• **BRIEF**:
What is printed must match, line for line, the records from their first line through the line containing "- **Integrate Warehouse", with pictures left out.

********

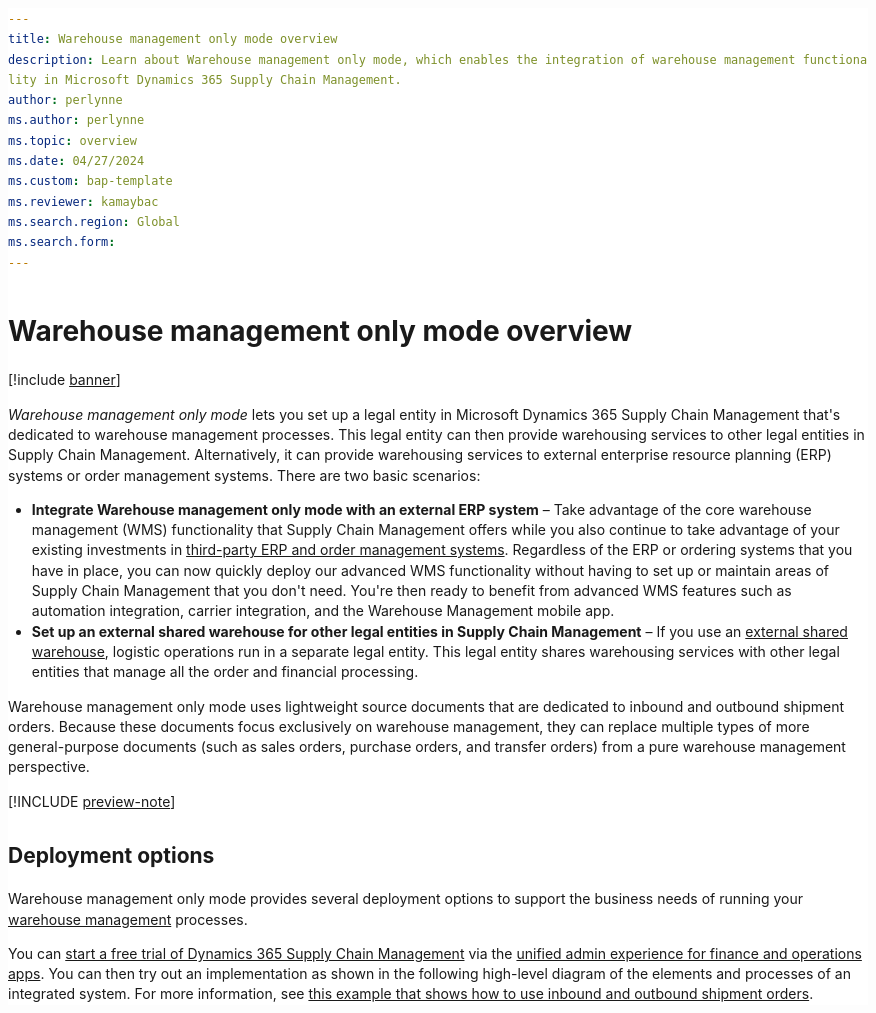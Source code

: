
 ```yaml
---
title: Warehouse management only mode overview
description: Learn about Warehouse management only mode, which enables the integration of warehouse management functionality in Microsoft Dynamics 365 Supply Chain Management.
author: perlynne
ms.author: perlynne
ms.topic: overview
ms.date: 04/27/2024
ms.custom: bap-template
ms.reviewer: kamaybac
ms.search.region: Global
ms.search.form:
---
```


# Warehouse management only mode overview

[!include [banner](../includes/banner.md)]

*Warehouse management only mode* lets you set up a legal entity in Microsoft Dynamics 365 Supply Chain Management that's dedicated to warehouse management processes. This legal entity can then provide warehousing services to other legal entities in Supply Chain Management. Alternatively, it can provide warehousing services to external enterprise resource planning (ERP) systems or order management systems. There are two basic scenarios:

- **Integrate Warehouse management only mode with an external ERP system** – Take advantage of the core warehouse management (WMS) functionality that Supply Chain Management offers while you also continue to take advantage of your existing investments in [third-party ERP and order management systems](wms-only-mode-external-shared-warehouse.md). Regardless of the ERP or ordering systems that you have in place, you can now quickly deploy our advanced WMS functionality without having to set up or maintain areas of Supply Chain Management that you don't need. You're then ready to benefit from advanced WMS features such as automation integration, carrier integration, and the Warehouse Management mobile app.
- **Set up an external shared warehouse for other legal entities in Supply Chain Management** – If you use an [external shared warehouse](wms-only-mode-external-shared-warehouse.md), logistic operations run in a separate legal entity. This legal entity shares warehousing services with other legal entities that manage all the order and financial processing.

Warehouse management only mode uses lightweight source documents that are dedicated to inbound and outbound shipment orders. Because these documents focus exclusively on warehouse management, they can replace multiple types of more general-purpose documents (such as sales orders, purchase orders, and transfer orders) from a pure warehouse management perspective.

[!INCLUDE [preview-note](~/../shared-content/shared/preview-includes/preview-note-d365.md)]

## Deployment options

Warehouse management only mode provides several deployment options to support the business needs of running your [warehouse management](warehouse-management-overview.md) processes.

You can [start a free trial of Dynamics 365 Supply Chain Management](https://go.microsoft.com/fwlink/?linkid=2252982) via the [unified admin experience for finance and operations apps](/power-platform/admin/unified-experience/finance-operations-apps-overview). You can then try out an implementation as shown in the following high-level diagram of the elements and processes of an integrated system. For more information, see [this example that shows how to use inbound and outbound shipment orders](wms-only-mode-example.md).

********

• **RESPONSE AREA**:
Source code

:
 ```yaml
---
title: Warehouse management only mode overview
description: Learn about Warehouse management only mode, which enables the integration of warehouse management functionality in Microsoft Dynamics 365 Supply Chain Management.
author: perlynne
ms.author: perlynne
ms.topic: overview
ms.date: 04/27/2024
ms.custom: bap-template
ms.reviewer: kamaybac
ms.search.region: Global
ms.search.form:
---
```


# Warehouse management only mode overview

[!include [banner](../includes/banner.md)]

*Warehouse management only mode* lets you set up a legal entity in Microsoft Dynamics 365 Supply Chain Management that's dedicated to warehouse management processes. This legal entity can then provide warehousing services to other legal entities in Supply Chain Management. Alternatively, it can provide warehousing services to external enterprise resource planning (ERP) systems or order management systems. There are two basic scenarios:

- **Integrate Warehouse management only mode with an external ERP system** – Take advantage of the core warehouse management (WMS) functionality that Supply Chain Management offers while you also continue to take advantage of your existing investments in [third-party ERP and order management systems](wms-only-mode-external-shared-warehouse.md). Regardless of the ERP or ordering systems that you have in place, you can now quickly deploy our advanced WMS functionality without having to set up or maintain areas of Supply Chain Management that you don't need. You're then ready to benefit from advanced WMS features such as automation integration, carrier integration, and the Warehouse Management mobile app.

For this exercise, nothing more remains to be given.